TOML typing is "strong but shallow," I'd call it. There's a fixed list of types (String, Integer, Float, Boolean, Datetime, Array, Inline Table) and every value has one of those types. As for arrays, all elements of a given array are the same type (call it the array's "subtype" if you wish), that is, one of the following: String, Integer, Float, Boolean, Datetime, Array, or Inline Table.

So an Array of Arrays is properly homogenous in TOML v0.5.0, even if the subtypes of the inner arrays differ. The subtypes don't matter outside of the inner arrays.

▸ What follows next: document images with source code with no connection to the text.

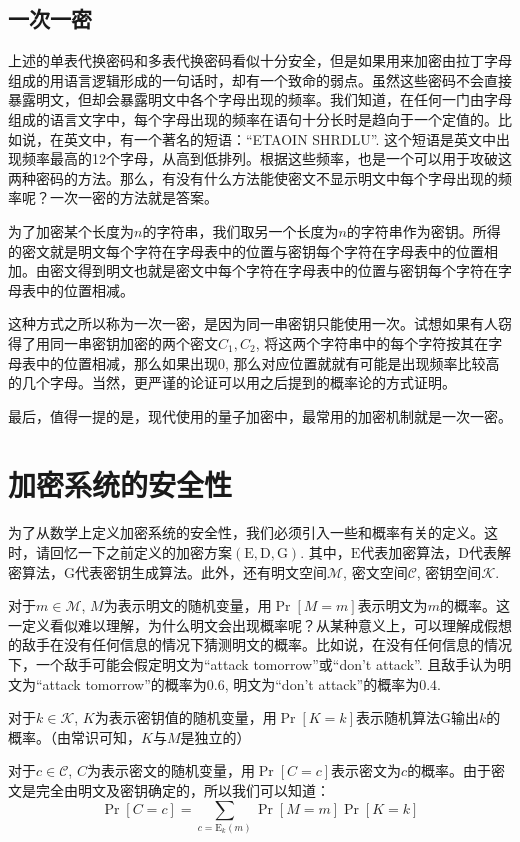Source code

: \documentclass[UTF8]{ctexrep}
\def\pth#1{\left( {#1}\right)}
\def\brack#1{\left[ {#1}\right]}
\def\E#1#2{{\mathrm{E}_{#1}\left({#2}\right)}}
\begin{document}
\subsection{一次一密}
上述的单表代换密码和多表代换密码看似十分安全，但是如果用来加密由拉丁字母组成的用语言逻辑形成的一句话时，却有一个致命的弱点。虽然这些密码不会直接暴露明文，但却会暴露明文中各个字母出现的频率。我们知道，在任何一门由字母组成的语言文字中，每个字母出现的频率在语句十分长时是趋向于一个定值的。比如说，在英文中，有一个著名的短语：``ETAOIN SHRDLU''. 这个短语是英文中出现频率最高的12个字母，从高到低排列。根据这些频率，也是一个可以用于攻破这两种密码的方法。那么，有没有什么方法能使密文不显示明文中每个字母出现的频率呢？一次一密的方法就是答案。\par
为了加密某个长度为$n$的字符串，我们取另一个长度为$n$的字符串作为密钥。所得的密文就是明文每个字符在字母表中的位置与密钥每个字符在字母表中的位置相加。由密文得到明文也就是密文中每个字符在字母表中的位置与密钥每个字符在字母表中的位置相减。\par
这种方式之所以称为一次一密，是因为同一串密钥只能使用一次。试想如果有人窃得了用同一串密钥加密的两个密文$C_1, C_2$, 将这两个字符串中的每个字符按其在字母表中的位置相减，那么如果出现$0$, 那么对应位置就就有可能是出现频率比较高的几个字母。当然，更严谨的论证可以用之后提到的概率论的方式证明。\par
最后，值得一提的是，现代使用的量子加密中，最常用的加密机制就是一次一密。
\section{加密系统的安全性}
为了从数学上定义加密系统的安全性，我们必须引入一些和概率有关的定义。这时，请回忆一下之前定义的加密方案$\pth{\mathrm{E}, \mathrm{D}, \mathrm{G}}$. 其中，$\mathrm{E}$代表加密算法，$\mathrm{D}$代表解密算法，$\mathrm{G}$代表密钥生成算法。此外，还有明文空间$\mathcal{M}$, 密文空间$\mathcal{C}$, 密钥空间$\mathcal{K}$.\par
对于$m\in\mathcal{M}$, $M$为表示明文的随机变量，用$\Pr\brack{M=m}$表示明文为$m$的概率。这一定义看似难以理解，为什么明文会出现概率呢？从某种意义上，可以理解成假想的敌手在没有任何信息的情况下猜测明文的概率。比如说，在没有任何信息的情况下，一个敌手可能会假定明文为``attack tomorrow''或``don't attack''. 且敌手认为明文为``attack tomorrow''的概率为$0.6$, 明文为``don't attack''的概率为$0.4$.\par
对于$k\in\mathcal{K}$, $K$为表示密钥值的随机变量，用$\Pr\brack{K=k}$表示随机算法$\mathrm{G}$输出$k$的概率。（由常识可知，$K$与$M$是独立的）\par
对于$c\in\mathcal{C}$, $C$为表示密文的随机变量，用$\Pr\brack{C=c}$表示密文为$c$的概率。由于密文是完全由明文及密钥确定的，所以我们可以知道：
\begin{equation}
    \Pr\brack{C=c}=\sum_{c=\E{k}{m}} \Pr\brack{M=m}\Pr\brack{K=k}
\end{equation}
\end{document}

Not knowing Haskell, I don't know the burden that the TOML types bring upon the language, nor how they can be properly handled. But surely a specific config format demands specific types be used for a config file to be considered valid.

@bitwalker
Copy link

If the purpose of homogeneous arrays in TOML is to prevent issues with strongly typed languages decoding TOML data structures, then allowing an array of arrays with different subtypes defeats that goal, as you either have to treat the type of the outer array as the common supertype of all the inner arrays, sacrificing the utility of types, or rely on whatever reflection mechanism the language provides, which usually incurs expensive overhead and is basically an escape hatch anyway.

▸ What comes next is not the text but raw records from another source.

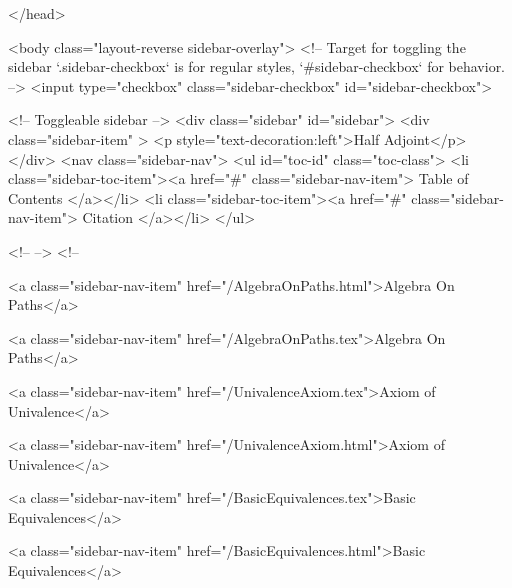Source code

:   
</head>




  <body class="layout-reverse sidebar-overlay">
    <!-- Target for toggling the sidebar `.sidebar-checkbox` is for regular
     styles, `#sidebar-checkbox` for behavior. -->
<input type="checkbox" class="sidebar-checkbox" id="sidebar-checkbox">

<!-- Toggleable sidebar -->
<div class="sidebar" id="sidebar">
  <div class="sidebar-item" >
    <p style="text-decoration:left">Half Adjoint</p>
  </div>
  <nav class="sidebar-nav">
    <ul id="toc-id" class="toc-class">
  <li class="sidebar-toc-item"><a href="#" class="sidebar-nav-item"> Table of Contents </a></li>
  <li class="sidebar-toc-item"><a href="#" class="sidebar-nav-item"> Citation </a></li>
</ul>


    <!--  -->
    <!-- 
      
    
      
    
      
    
      
    
      
        
      
    
      
        
          <a class="sidebar-nav-item" href="/AlgebraOnPaths.html">Algebra On Paths</a>
        
      
    
      
        
          <a class="sidebar-nav-item" href="/AlgebraOnPaths.tex">Algebra On Paths</a>
        
      
    
      
        
          <a class="sidebar-nav-item" href="/UnivalenceAxiom.tex">Axiom of Univalence</a>
        
      
    
      
        
          <a class="sidebar-nav-item" href="/UnivalenceAxiom.html">Axiom of Univalence</a>
        
      
    
      
        
          <a class="sidebar-nav-item" href="/BasicEquivalences.tex">Basic Equivalences</a>
        
      
    
      
        
          <a class="sidebar-nav-item" href="/BasicEquivalences.html">Basic Equivalences</a>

I don't think anyone is debating whether types in the spec are valuable, they definitely are (in my opinion), and are a strength of TOML over things like JSON. That said, there doesn't appear to be a good justification, from a type system perspective, why heterogeneous arrays are disallowed, but arrays of arrays with different subtypes are allowed - it's unsound.

Let's take it at face value that arrays have a type of Array, then an array of Array is itself Array, and an array of [1, "foo", 3.14] is also of type Array. But since the spec claims that arrays effectively have a subtype, Array[T], in which case an array of arrays should have type Array[Array[T]], which logically prohibits arrays of arrays with different subtypes.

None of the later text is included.